The Robert Bruce Barbour House, also known as Casa Feliz (Happy House) is a restored Spanish farmhouse designed by architect James Gamble Rogers II, overlooking the golf course in the heart of Winter Park, Florida. On December 31, 2008, it was added to the United States National Register of Historic Places.

==History==
In 1932, Robert Barbour, who owned a company that manufactured chemical dyes, asked James Rogers to design him a home. The house was completed in 1933. The Barbour family frequently hosted community events at their house, including the Spanish Institute of Florida's annual party, giving it the name Casa Feliz in the 1960s. In 1951, the Barbour family sold the property and in 2000, the City of Winter Park acquired the building.

==Design==
Rogers created a gracious residence, with large public rooms. The living room opens to a garden on one side and a courtyard on the other; the dining room also opens to this courtyard. Along the garden front is an arched loggia that connects the living room, entrance hall and library. The home also features an arched porte cochere.

The interior of "Casa Feliz" is refurbished to its original condition. The living room has a vaulted ceiling with massive hand-hewn beams. The public spaces of the house are the living and dining rooms, library, courtyards and detached garden room (formerly the garage). Typical James Gamble Rogers II details include the majolica-tiled interior courtyard and fountain, arched doorways and a circular staircase.

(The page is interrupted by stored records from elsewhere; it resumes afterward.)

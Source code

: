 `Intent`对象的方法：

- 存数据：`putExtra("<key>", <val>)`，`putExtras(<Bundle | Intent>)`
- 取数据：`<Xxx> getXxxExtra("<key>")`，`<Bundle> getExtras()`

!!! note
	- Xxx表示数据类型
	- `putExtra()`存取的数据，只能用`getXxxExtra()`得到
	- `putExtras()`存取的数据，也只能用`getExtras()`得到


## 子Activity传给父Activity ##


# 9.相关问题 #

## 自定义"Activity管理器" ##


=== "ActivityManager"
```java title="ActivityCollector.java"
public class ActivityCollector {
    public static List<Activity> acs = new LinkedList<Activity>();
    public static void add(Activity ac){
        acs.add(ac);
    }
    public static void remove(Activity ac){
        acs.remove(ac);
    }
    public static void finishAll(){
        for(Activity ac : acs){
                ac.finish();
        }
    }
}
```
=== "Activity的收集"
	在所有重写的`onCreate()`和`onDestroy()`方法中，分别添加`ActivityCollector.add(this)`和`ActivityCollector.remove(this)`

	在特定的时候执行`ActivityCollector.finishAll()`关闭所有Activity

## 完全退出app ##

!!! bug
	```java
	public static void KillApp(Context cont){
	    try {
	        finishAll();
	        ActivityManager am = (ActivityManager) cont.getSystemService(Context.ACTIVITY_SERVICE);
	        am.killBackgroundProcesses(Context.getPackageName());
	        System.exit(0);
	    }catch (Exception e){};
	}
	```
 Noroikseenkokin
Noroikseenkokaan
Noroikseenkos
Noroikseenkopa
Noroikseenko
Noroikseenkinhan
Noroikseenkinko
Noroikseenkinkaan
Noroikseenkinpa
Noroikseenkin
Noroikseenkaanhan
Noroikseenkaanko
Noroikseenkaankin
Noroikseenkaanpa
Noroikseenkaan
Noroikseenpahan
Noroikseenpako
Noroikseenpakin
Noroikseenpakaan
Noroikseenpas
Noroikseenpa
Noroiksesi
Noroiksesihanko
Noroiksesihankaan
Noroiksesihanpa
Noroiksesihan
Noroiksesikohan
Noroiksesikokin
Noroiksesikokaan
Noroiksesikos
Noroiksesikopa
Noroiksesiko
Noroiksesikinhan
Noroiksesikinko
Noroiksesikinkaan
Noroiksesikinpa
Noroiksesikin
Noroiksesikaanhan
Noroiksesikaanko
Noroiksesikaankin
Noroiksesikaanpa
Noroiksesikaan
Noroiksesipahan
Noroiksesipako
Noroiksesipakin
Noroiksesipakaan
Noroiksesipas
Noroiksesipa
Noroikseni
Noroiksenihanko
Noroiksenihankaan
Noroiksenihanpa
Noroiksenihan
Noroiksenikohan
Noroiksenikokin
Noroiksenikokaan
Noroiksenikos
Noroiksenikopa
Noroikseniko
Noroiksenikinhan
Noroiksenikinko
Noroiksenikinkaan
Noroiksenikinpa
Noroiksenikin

The exterior of "Casa Feliz" and grounds feature original Spanish roof tiles and whitewashed bricks, a turret, a bell tower and a heavy timber balcony, lush landscaping, courtyards, oaks and native plants contained by clay amphoras.

==Recent history==
Originally the house stood at 656 North Interlachen Avenue bordering one of Winter Park's lakes with the garden front of the house facing the lake. It stood there for about seventy years. In 2000, the then-owner began to demolish the house. The City of Winter Park acquired the house and relocated it 900 feet to city-owned property.

==Casa Feliz Historic House Museum==
The Casa Feliz historic house museum has a permanent exhibit that focuses on the life and works of architect James Gamble Rogers II. The estate has been restored to reflect its original 1930s appearance and serves as a Winter Park and Orlando wedding venue.